Washington has of course been providing essential support to Kiev in its current conflict with Moscow. Meanwhile, it is engaged in a new cold war with Beijing.

The American scholar notes that, even though US President Joe Biden came into office proclaiming that “America is back” (after years of former President Donal Trump’s relative “isolationism”, if you may call it that, though only relatively), the current American president in fact withdrew from Afghanistan and seemed to reject the idea of a “forever war” there. Moreover, he also initially pursued a “stable and predictable relationship” with Moscow.

One should say it did not last much, though. Not too long after removing its troops from Afghanistan, Biden escalated the American forever war in Somalia, for example. And, one year after that withdrawal, the US now finds itself entrenched in two arenas simultaneously, while it tries to encircle and contain two superpowers at once.

An interesting point Stephen Wertheim makes is that by pushing the narrative that the conflict in Ukraine is all about “a defense of democracy”, albeit Ukraine could hardly be described as a democratic country from a Western or anyone’s perspective, the US and its global North allies in fact alienate and exclude much of the global south. The US “human rights” and “democracy” narrative that informs much of its foreign policy, in any case, is simply a weaponization of these very concepts, as anyone can easily tell just by paying any attention to the covering up of Ukraine’s own record on this, for instance.

Wertheim also argues that the American “engagement” strategy was really about regime change, in an attempt to make China look like a liberal democracy Western country. This has been replaced today by a “containment” strategy, but the truth is that neither approach has worked.
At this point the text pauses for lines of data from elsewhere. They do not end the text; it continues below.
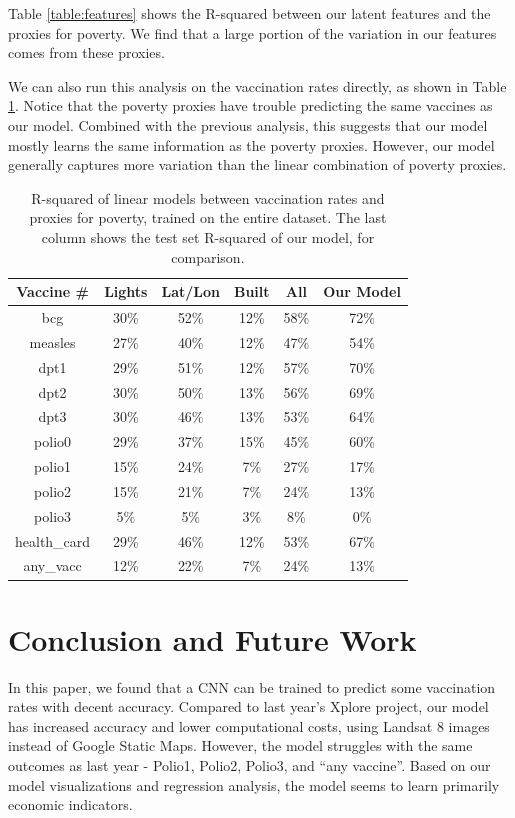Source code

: \documentclass[]{article}
\begin{document}
Table \ref{table:features} shows the R-squared between our latent features and the proxies for poverty. We find that a large portion of the variation in our features comes from these proxies.

We can also run this analysis on the vaccination rates directly, as shown in Table \ref{table:vaccines}. Notice that the poverty proxies have trouble predicting the same vaccines as our model. Combined with the previous analysis, this suggests that our model mostly learns the same information as the poverty proxies. However, our model generally captures more variation than the linear combination of poverty proxies.

\begin{table}[t]
\centering
\begin{tabular}{c|cccc|c}
\hline
Vaccine \# & Lights & Lat/Lon & Built & All & Our Model \\
\hline
bcg&30\%&52\%&12\%&58\%&72\%\\
measles&27\%&40\%&12\%&47\%&54\%\\
dpt1&29\%&51\%&12\%&57\%&70\%\\
dpt2&30\%&50\%&13\%&56\%&69\%\\
dpt3&30\%&46\%&13\%&53\%&64\%\\
polio0&29\%&37\%&15\%&45\%&60\%\\
polio1&15\%&24\%&7\%&27\%&17\%\\
polio2&15\%&21\%&7\%&24\%&13\%\\
polio3&5\%&5\%&3\%&8\%&0\%\\
health\_card&29\%&46\%&12\%&53\%&67\%\\
any\_vacc&12\%&22\%&7\%&24\%&13\%\\
\hline
\end{tabular}
\caption{R-squared of linear models between vaccination rates and proxies for poverty, trained on the entire dataset. The last column shows the test set R-squared of our model, for comparison.}
\label{table:vaccines}
\end{table}

\section{Conclusion and Future Work}
In this paper, we found that a CNN can be trained to predict some vaccination rates with decent accuracy. Compared to last year's Xplore project, our model has increased accuracy and lower computational costs, using Landsat 8 images instead of Google Static Maps. However, the model struggles with the same outcomes as last year - Polio1, Polio2, Polio3, and ``any vaccine''. Based on our model visualizations and regression analysis, the model seems to learn primarily economic indicators. 
\end{document}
What he proposes is a “mutual coexistence”, based on the premise that Beijing has “its own system” (albeit one which the US does not approve of). In this scenario, for the sake of avoiding the serious risks of a “great-power war” Washington would not try to “change the Chinese regime” and would acknowledge that “not all aspects of Chinese power run counter to U.S. interests in the world” – plus “some things are also not worth antagonizing China over.”
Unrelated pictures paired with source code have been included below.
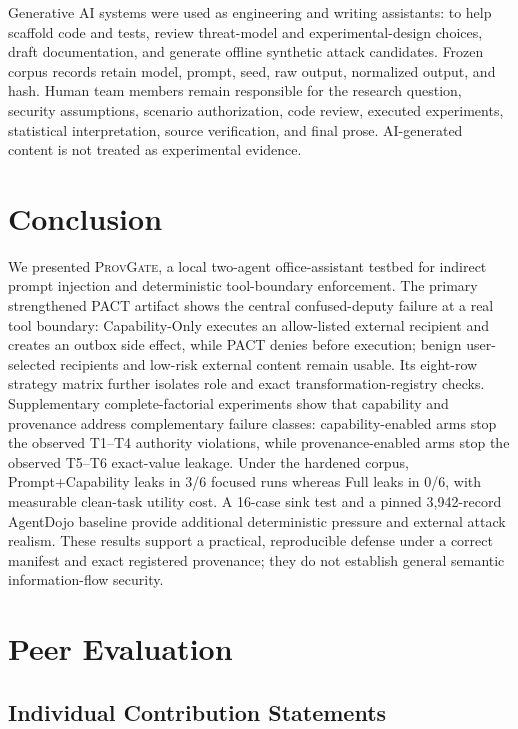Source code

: \documentclass[journal]{IEEEtran}
\newcommand{\system}{\textsc{ProvGate}}
\begin{document}
Generative AI systems were used as engineering and writing assistants: to help
scaffold code and tests, review threat-model and experimental-design choices,
draft documentation, and generate offline synthetic attack candidates. Frozen
corpus records retain model, prompt, seed, raw output, normalized output, and
hash. Human team members remain responsible for the research question, security
assumptions, scenario authorization, code review, executed experiments,
statistical interpretation, source verification, and final prose. AI-generated
content is not treated as experimental evidence.

\section{Conclusion}

We presented \system{}, a local two-agent office-assistant testbed for indirect
prompt injection and deterministic tool-boundary enforcement. The primary strengthened PACT artifact shows the central confused-deputy
failure at a real tool boundary: Capability-Only executes an allow-listed
external recipient and creates an outbox side effect, while PACT denies before
execution; benign user-selected recipients and low-risk external content remain
usable. Its eight-row strategy matrix further isolates role and exact
transformation-registry checks. Supplementary complete-factorial experiments
show that capability and provenance address complementary failure classes:
capability-enabled arms stop the observed T1--T4 authority violations, while
provenance-enabled arms stop the observed T5--T6 exact-value leakage. Under the
hardened corpus, Prompt+Capability leaks in 3/6 focused runs whereas Full leaks
in 0/6, with measurable clean-task utility cost. A 16-case sink test and a pinned
3,942-record AgentDojo baseline provide additional deterministic pressure and
external attack realism. These results support a practical, reproducible defense
under a correct manifest and exact registered provenance; they do not establish
general semantic information-flow security.

\section{Peer Evaluation}

\subsection{Individual Contribution Statements}
\end{document}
Thus, Stephen Wertheim reasons that the White House should go back to its own One China Policy, as it had been practiced for decades, though still maintaining some degree of “strategic ambiguity” on Taiwan, so as not to provoke and corner the Chinese into thinking they will need to act there. The academic goes beyond that and, in practice, argues that Washington “doesn’t have vital interests implicated in the Middle East” and therefore should “draw down” its security partnerships there. In the same way, it should pursue a “transition” in Europe so that Europeans themselves lead the defense of their own continent.

Wertheim’s defense of “restraint” (or so-called “offshore balancing”) echoes that of Stephen M. Walt, a Harvard University professor of international relations, who adopts a realist stance on foreign policy. Walt has been defending that there is not much need for the US to deploy significant forces neither in Europe nor in the Middle East, and that a more restrained foreign policy would free up resources for much needed long-term domestic investments in the nation’s future. Walt argues that realists were correct about the dangers of NATO enlargement, the Iraq war, about Afghanistan, and so on. Thus, they should be heard.
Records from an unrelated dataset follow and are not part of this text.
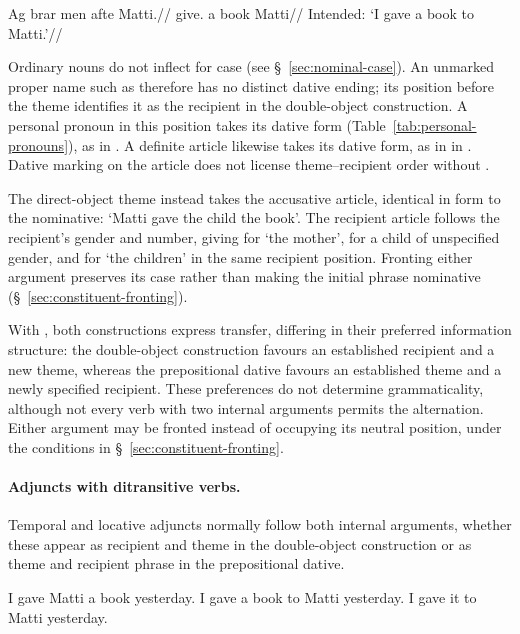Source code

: \pex
\begingl
\gla *Ag brar men afte Matti.//
\glb \First{}\Sg{} give.\Pst{} a book Matti//
\glft Intended: `I gave a book to Matti.'//
\endgl
\xe

Ordinary nouns do not inflect for case (see \S~\ref{sec:nominal-case}). An unmarked proper name such as  therefore has no distinct dative ending; its position before the theme identifies it as the recipient in the double-object construction. A personal pronoun in this position takes its dative form (Table~\ref{tab:personal-pronouns}), as in . A definite article likewise takes its dative form, as in  in . Dative marking on the article does not license theme--recipient order without .

The direct-object theme instead takes the accusative article, identical in form to the nominative:  `Matti gave the child the book'. The recipient article follows the recipient's gender and number, giving  for `the mother',  for a child of unspecified gender, and  for `the children' in the same recipient position. Fronting either argument preserves its case rather than making the initial phrase nominative (\S~\ref{sec:constituent-fronting}).

With , both constructions express transfer, differing in their preferred information structure: the double-object construction favours an established recipient and a new theme, whereas the prepositional dative favours an established theme and a newly specified recipient. These preferences do not determine grammaticality, although not every verb with two internal arguments permits the alternation. Either argument may be fronted instead of occupying its neutral position, under the conditions in \S~\ref{sec:constituent-fronting}.

\paragraph{Adjuncts with ditransitive verbs.}

Temporal and locative adjuncts normally follow both internal arguments, whether these appear as recipient and theme in the double-object construction or as theme and recipient phrase in the prepositional dative.

\pex
\a {}
{I gave Matti a book yesterday.}
\a {}
{I gave a book to Matti yesterday.}
\a {}
{I gave it to Matti yesterday.}
\xe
In a similar “pro-restraint” vein, former U.S. Secretary of State Henry Kissinger has been urging peace talks with Russia, necessarily involving some territorial compromise in Ukraine, so as to avoid a permanent break with Moscow. Realist scholar John J. Mearsheimer in turn has also warned that the US-led Western policy toward Ukraine would lead to trouble, as have many other realists.

These calls for restraint are not only feasible but are in fact quite urgent. Europe already seems to be slowly “abandoning” Ukraine, which, from the US perspective, overburdens Washington. The US is already overextending its power in its effort to contain two superpowers at once. If one stretches too far, one breaks, as the saying goes. It is about time Washington exercises some restraint – in Taiwan, Ukraine and beyond.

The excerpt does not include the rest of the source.